I am stuck in proving two parts of this proof.
Let $U$ be the open set in question. Then, for all $x \in U$, since $U$ is open in $\mathbb{R}^n$, we can build an open ball $B(r,x)$ around $x$ with $r>0$, and construct an $n$-rectangle denoted $R_x = (a_1,b_1)\times \cdots \times (a_n,b_n)$ contained inside $B(r,x)$ where $a_i, b_i \in \mathbb{Q}$ for all $i \in [n]$ since $\mathbb{Q}$ is dense in $\mathbb{R}$.

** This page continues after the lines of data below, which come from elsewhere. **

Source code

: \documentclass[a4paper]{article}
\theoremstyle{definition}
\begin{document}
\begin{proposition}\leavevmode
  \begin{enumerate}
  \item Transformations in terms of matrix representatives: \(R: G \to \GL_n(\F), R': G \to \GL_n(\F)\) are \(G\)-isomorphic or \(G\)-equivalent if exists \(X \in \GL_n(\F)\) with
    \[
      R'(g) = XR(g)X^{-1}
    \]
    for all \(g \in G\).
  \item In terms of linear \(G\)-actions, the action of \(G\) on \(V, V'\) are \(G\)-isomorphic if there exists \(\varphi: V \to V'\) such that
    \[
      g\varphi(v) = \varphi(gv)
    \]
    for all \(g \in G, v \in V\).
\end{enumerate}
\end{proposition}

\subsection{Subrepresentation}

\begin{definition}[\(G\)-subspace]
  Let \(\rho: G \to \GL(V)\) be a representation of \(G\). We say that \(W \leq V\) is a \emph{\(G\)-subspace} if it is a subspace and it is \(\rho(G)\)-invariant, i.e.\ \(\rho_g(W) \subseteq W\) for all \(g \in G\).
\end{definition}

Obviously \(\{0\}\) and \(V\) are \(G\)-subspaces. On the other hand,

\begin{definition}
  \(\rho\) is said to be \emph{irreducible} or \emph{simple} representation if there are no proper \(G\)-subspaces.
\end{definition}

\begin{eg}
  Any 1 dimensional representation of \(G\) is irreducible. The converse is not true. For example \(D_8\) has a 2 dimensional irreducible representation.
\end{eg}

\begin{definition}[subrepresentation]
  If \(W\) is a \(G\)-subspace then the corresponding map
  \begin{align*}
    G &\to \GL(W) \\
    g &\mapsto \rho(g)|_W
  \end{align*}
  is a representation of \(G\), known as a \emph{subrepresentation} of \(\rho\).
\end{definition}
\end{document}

One part I have problems with is how can I rigorously prove that
$$\bigcup_{x\in U} R_x = U$$
and that there is a countable number of rectangles using the fact that all my points $a_i,b_i$ are rational?
Thank you!
As $R_x\subseteq U$ for all $x \in U,$ we have $\bigcup_{x\in U} R_x \subseteq U.$ Now if $x$ is any point in $U,$ then $x\in R_x \subseteq \bigcup_{x\in U} R_x.$ Thus $$ \bigcup_{x\in U} R_x = U. $$
There is only a countable number of rectangles with coordinates in $\mathbb{Q}^n$ as $\mathbb{Q}^n$ is countable, as is normally shown using Cantor's diagonal argument.